Très remarquable aussi est le mode de représentation de ces planches : les places-fortes sont représentées en perspective axonométrique. Ce mode de représentation offre un avantage crucial par rapport à la perspective linéaire, dans la mesure où les plans au sol – qui sont d’une importance capitale dans l’art de fortifier – ne sont pas déformés. Par conséquent, il est plus facile de juger des potentialités défensives et offensives de chacun des plans en termes d’emplacements d’artillerie, d’axes de tir, d’angles morts, etc. Cela donne aussi la possibilité de prendre des mesures précises à partir de ces plans ; c’est pour cette raison que chaque planche possède une ligne d’échelle accompagnée d’explications sur l’unité de longueur utilisée. On notera que ces inscriptions sont toutes en flamand, bien que les pages de titre soient en français et en allemand (par exemple : « Dese linie is 100 passen; Van dese linien 10 maecken eenen passe van 3 voet »). Néanmoins, certaines de ces indications renvoient explicitement à des unités de mesure italiennes (« Dese Linie is 100 lanck na de mate van Rome; Dese Linie is 100 Trabuchi »), ce qui trahit l’origine italienne de ces plans ; nous y reviendrons. Il est remarquable que cette publication, quoique modeste et ne contenant pour ainsi dire aucun texte, parvienne à utiliser cinq langues (italien, flamand, français, allemand, latin).
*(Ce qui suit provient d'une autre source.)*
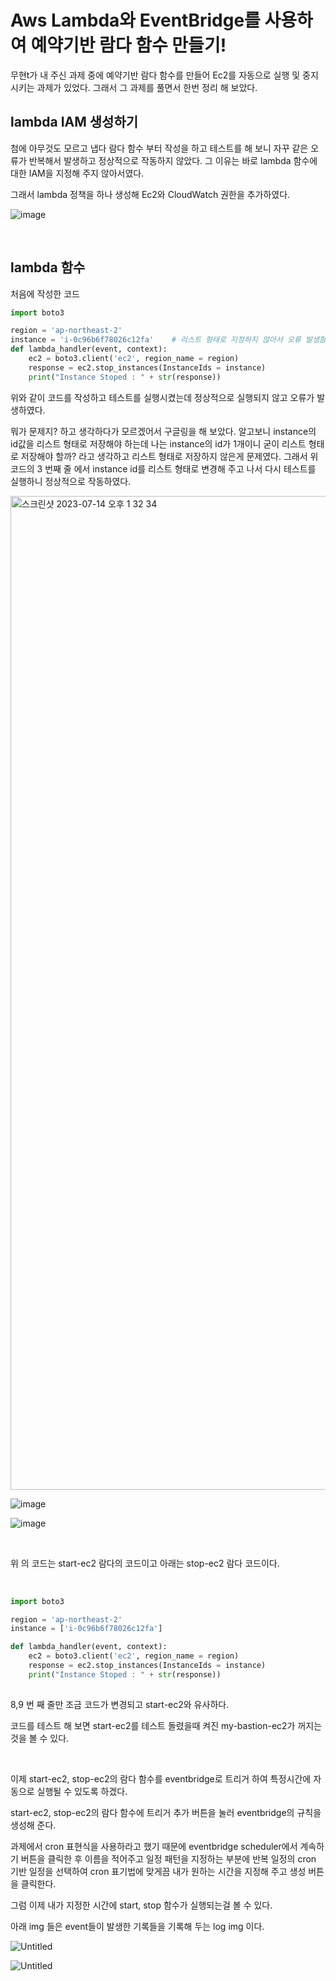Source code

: # **Aws Lambda와 EventBridge를 사용하여 예약기반 람다 함수 만들기!** 

무현t가 내 주신 과제 중에 예약기반 람다 함수를 만들어 Ec2를 자동으로 실행 및 중지 시키는 과제가 있었다. 그래서 그 과제를 풀면서 한번 정리 해 보았다.

## **lambda IAM 생성하기**
첨에 아무것도 모르고 냅다 람다 함수 부터 작성을 하고 테스트를 해 보니 자꾸 같은 오류가 반복해서 발생하고 정상적으로 작동하지 않았다. 그 이유는 바로 lambda 함수에 대한 IAM을 지정해 주지 않아서였다.

그래서 lambda 정책을 하나 생성해 Ec2와 CloudWatch 권한을 추가하였다.

![image](https://github.com/MinnSeoo/Cloud/assets/102645965/473371d8-1607-42cf-b69b-33324296f271)


<br>

## **lambda 함수**

처음에 작성한 코드

```python
import boto3

region = 'ap-northeast-2'
instance = 'i-0c96b6f78026c12fa'    # 리스트 형태로 지정하지 않아서 오류 발생함.
def lambda_handler(event, context):
	ec2 = boto3.client('ec2', region_name = region)
	response = ec2.stop_instances(InstanceIds = instance)
	print("Instance Stoped : " + str(response))

```

위와 같이 코드를 작성하고 테스트를 실행시켰는데 정상적으로 실행되지 않고 오류가 발생하였다.

뭐가 문제지? 하고 생각하다가 모르겠어서 구글링을 해 보았다. 알고보니 instance의 id값을 리스트 형태로 저장해야 하는데 나는 instance의 id가 1개이니 굳이 리스트 형태로 저장해야 할까? 라고 생각하고 리스트 형태로 저장하지 않은게 문제였다. 그래서 위 코드의 3 번째 줄 에서 instance id를 리스트 형태로 변경해 주고 나서 다시 테스트를 실행하니 정상적으로 작동하였다.

<img width="1590" alt="스크린샷 2023-07-14 오후 1 32 34" src="https://github.com/MinnSeoo/Cloud/assets/102645965/aded5def-a177-4667-9b75-371a365f4152">

<br>

![image](https://github.com/MinnSeoo/Cloud/assets/102645965/7a54ef26-dd45-4b37-82c4-60ffc9c3946d)


![image](https://github.com/MinnSeoo/Cloud/assets/102645965/1e703da1-fce0-4d8b-8b14-34829416e669)

<br>


위 의 코드는 start-ec2 람다의 코드이고 아래는 stop-ec2 람다 코드이다.

<br>

```python
import boto3

region = 'ap-northeast-2'
instance = ['i-0c96b6f78026c12fa']

def lambda_handler(event, context):
	ec2 = boto3.client('ec2', region_name = region)
	response = ec2.stop_instances(InstanceIds = instance)
	print("Instance Stoped : " + str(response))
	
```

8,9 번 째 줄만 조금 코드가 변경되고 start-ec2와 유사하다.

코드를 테스트 해 보면 start-ec2를 테스트 돌렸을때 켜진 my-bastion-ec2가 꺼지는 것을 볼 수 있다.

<br>

이제 start-ec2, stop-ec2의 람다 함수를 eventbridge로 트리거 하여 특정시간에 자동으로 실행될 수 있도록 하겠다. 

start-ec2, stop-ec2의 람다 함수에 트리거 추가 버튼을 눌러 eventbridge의 규칙을 생성해 준다.

과제에서 cron 표현식을 사용하라고 했기 때문에 eventbridge scheduler에서 계속하기 버튼을 클릭한 후 
이름을 적어주고 일정 패턴을 지정하는 부분에 반복 일정의 cron 기반 일정을 선택하여 cron 표기법에 맞게끔 내가 원하는 시간을 지정해 주고 생성 버튼을 클릭한다.

그럼 이제 내가 지정한 시간에 start, stop 함수가 실행되는걸 볼 수 있다.

아래 img 들은 event들이 발생한 기록들을 기록해 두는 log img 이다.

![Untitled](https://s3-us-west-2.amazonaws.com/secure.notion-static.com/0c49820a-1ca0-4a25-aa06-66670491d38d/Untitled.png)

![Untitled](https://s3-us-west-2.amazonaws.com/secure.notion-static.com/a4e15450-6b1b-4c2a-b2d0-4c00a39ef2ac/Untitled.png)


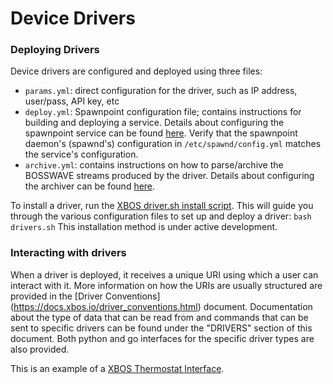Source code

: # Device Drivers

### Deploying Drivers
Device drivers are configured and deployed using three files:

- `params.yml`: direct configuration for the driver, such as IP address, user/pass, API key, etc
- `deploy.yml`: Spawnpoint configuration file; contains instructions for building and deploying a service. Details about configuring the spawnpoint service can be found [here](https://github.com/SoftwareDefinedBuildings/spawnpoint). Verify that the spawnpoint daemon's (spawnd's) configuration in ```/etc/spawnd/config.yml``` matches the service's configuration. 
- `archive.yml`: contains instructions on how to parse/archive the BOSSWAVE streams produced by the driver. Details about configuring the archiver can be found [here](https://docs.xbos.io/pundat.html).

To install a driver, run the [XBOS driver.sh install script](https://raw.githubusercontent.com/SoftwareDefinedBuildings/XBOS/master/commissioning/drivers.sh). This will guide you through the various configuration files to set up and deploy a driver:
```bash drivers.sh```
This installation method is under active development.

### Interacting with drivers

When a driver is deployed, it receives a unique URI using which a user can interact with it. More information on how the URIs are usually structured are provided in the [Driver Conventions] (https://docs.xbos.io/driver_conventions.html) document. Documentation about the type of data that can be read from and commands that can be sent to specific drivers can be found under the "DRIVERS" section of this document. Both python and go interfaces for the specific driver types are also provided. 

This is an example of a [XBOS Thermostat Interface](https://docs.xbos.io/example-thermostat-driver-interface.html).


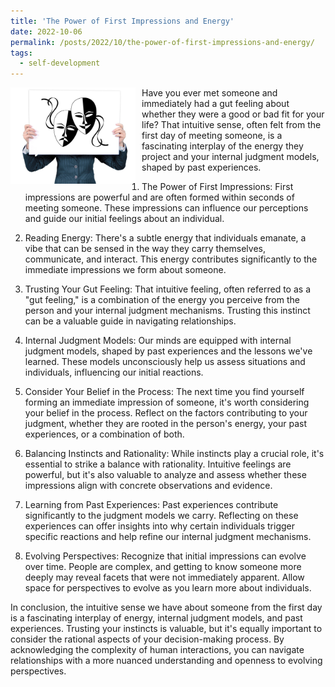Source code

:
```yaml
---
title: 'The Power of First Impressions and Energy'
date: 2022-10-06
permalink: /posts/2022/10/the-power-of-first-impressions-and-energy/
tags:
  - self-development
---
```


<img width="200" alt="artificial intelligence" src="/images/posts/the-power-of-first-impressions-and-energy.jpg" style="float: left; margin-right: 10px;" /> Have you ever met someone and immediately had a gut feeling about whether they were a good or bad fit for your life? That intuitive sense, often felt from the first day of meeting someone, is a fascinating interplay of the energy they project and your internal judgment models, shaped by past experiences.

1. The Power of First Impressions:
First impressions are powerful and are often formed within seconds of meeting someone. These impressions can influence our perceptions and guide our initial feelings about an individual.

2. Reading Energy:
There's a subtle energy that individuals emanate, a vibe that can be sensed in the way they carry themselves, communicate, and interact. This energy contributes significantly to the immediate impressions we form about someone.

3. Trusting Your Gut Feeling:
That intuitive feeling, often referred to as a "gut feeling," is a combination of the energy you perceive from the person and your internal judgment mechanisms. Trusting this instinct can be a valuable guide in navigating relationships.

4. Internal Judgment Models:
Our minds are equipped with internal judgment models, shaped by past experiences and the lessons we've learned. These models unconsciously help us assess situations and individuals, influencing our initial reactions.

5. Consider Your Belief in the Process:
The next time you find yourself forming an immediate impression of someone, it's worth considering your belief in the process. Reflect on the factors contributing to your judgment, whether they are rooted in the person's energy, your past experiences, or a combination of both.

6. Balancing Instincts and Rationality:
While instincts play a crucial role, it's essential to strike a balance with rationality. Intuitive feelings are powerful, but it's also valuable to analyze and assess whether these impressions align with concrete observations and evidence.

7. Learning from Past Experiences:
Past experiences contribute significantly to the judgment models we carry. Reflecting on these experiences can offer insights into why certain individuals trigger specific reactions and help refine our internal judgment mechanisms.

8. Evolving Perspectives:
Recognize that initial impressions can evolve over time. People are complex, and getting to know someone more deeply may reveal facets that were not immediately apparent. Allow space for perspectives to evolve as you learn more about individuals.

In conclusion, the intuitive sense we have about someone from the first day is a fascinating interplay of energy, internal judgment models, and past experiences. Trusting your instincts is valuable, but it's equally important to consider the rational aspects of your decision-making process. By acknowledging the complexity of human interactions, you can navigate relationships with a more nuanced understanding and openness to evolving perspectives.
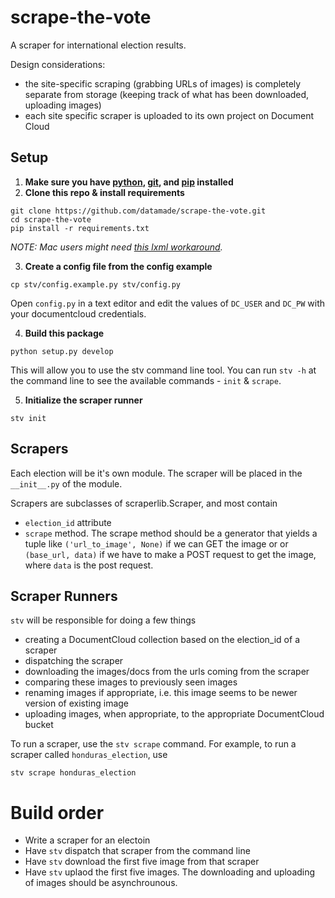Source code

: # scrape-the-vote
A scraper for international election results. 

Design considerations:
- the site-specific scraping (grabbing URLs of images) is completely separate from storage (keeping track of what has been downloaded, uploading images)
- each site specific scraper is uploaded to its own project on Document Cloud

## Setup
1. **Make sure you have [python](https://www.python.org/), [git](http://www.git-scm.com/), and [pip](https://pip.pypa.io/en/stable/) installed**
2. **Clone this repo & install requirements**
  
  ```
  git clone https://github.com/datamade/scrape-the-vote.git
  cd scrape-the-vote
  pip install -r requirements.txt
  ```
  
  *NOTE: Mac users might need [this lxml workaround](http://stackoverflow.com/questions/22313407/clang-error-unknown-argument-mno-fused-madd-python-package-installation-fa).*
  
3. **Create a config file from the config example**
  
  ```
  cp stv/config.example.py stv/config.py
  ```

  Open ```config.py``` in a text editor and edit the values of ```DC_USER``` and ```DC_PW``` with your documentcloud credentials.

4. **Build this package**
  ```
  python setup.py develop
  ```
  This will allow you to use the stv command line tool. You can run `stv -h` at the command line to see the available commands - `init` & `scrape`.
  
5. **Initialize the scraper runner**
  ```
  stv init
  ```

## Scrapers
Each election will be it's own module. The scraper will be placed in the `__init__.py` of the module.

Scrapers are subclasses of scraperlib.Scraper, and most contain

- `election_id` attribute
- `scrape` method. The scrape method should be a generator that yields a tuple like `('url_to_image', None)` if we can GET the image or or `(base_url, data)` if we have to make a POST request to get the image, where `data` is the post request.


## Scraper Runners
`stv` will be responsible for doing a few things

- creating a DocumentCloud collection based on the election_id of a scraper
- dispatching the scraper
- downloading the images/docs from the urls coming from the scraper
- comparing these images to previously seen images
- renaming images if appropriate, i.e. this image seems to be newer version of existing image 
- uploading images, when appropriate, to the appropriate DocumentCloud bucket

To run a scraper, use the `stv scrape` command. For example, to run a scraper called ```honduras_election```, use
```
stv scrape honduras_election
```

# Build order
- Write a scraper for an electoin
- Have `stv` dispatch that scraper from the command line
- Have `stv` download the first five image from that scraper
- Have `stv` uplaod the first five images. The downloading and uploading of images should be asynchrounous.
D’un certain point de vue, cette approche polyglotte est symptomatique du fait que l’architecture militaire était à cette époque une affaire internationale.
On ne sait pas grand-chose ni sur l’auteur, ni sur l’audience recueillie par son livre, qui ne comporte pas de dédicace, ambitionnant simplement de se dédier « à l’instruction et utilité des amateurs d’architecture ». Par ailleurs, l’auteur se qualifie lui-même d’« ingenieur et geographe inventor », sans revendiquer le titre d’architecte. Hans van Schille fut sans aucun doute une figure importante dans le milieu artistique des Pays-Bas au XVIe siècle, mais sa vie et son œuvre ne sont que pauvrement documentées, et n’ont pas reçu une grande attention de la part des chercheurs. Son prénom est probablement Johannes, qui peut être abrégé sous les formes Hans ou Jan (Jean). Il est connu sous les noms latins de « Ioannes a Schilde » (sur les cartes de de Jode) ou « Ioannes Scillius » (dans l’Itinerarium d’Ortelius). Dans d’autres documents, par exemples les comptes de la ville d’Anvers, il est souvent nommé « Jan Van Scilde » ou « Jan Van Schille », alors que visiblement lui-même préférait la forme « Hans Van Schille », sur le frontispice de son traité ou dans l’Album amicorum de Vivianus. Certains chercheurs l’ont nommé « Jean Schilde », mais la forme la plus courante est « Hans Van Schille ». Il n’est pas douteux que toutes ces dénominations concernent la même personne. Il faut ajouter, toutefois, que les sources mentionnent aussi un certain « maître Hans », qui travailla comme ingénieur sur les fortifications d’Anvers autour de 1580, parmi d’autres au service d’Alexandre Farnèse ; mais ce « maître Hans » était probablement une autre personne, peut-être l’ingénieur Hans Snoeck.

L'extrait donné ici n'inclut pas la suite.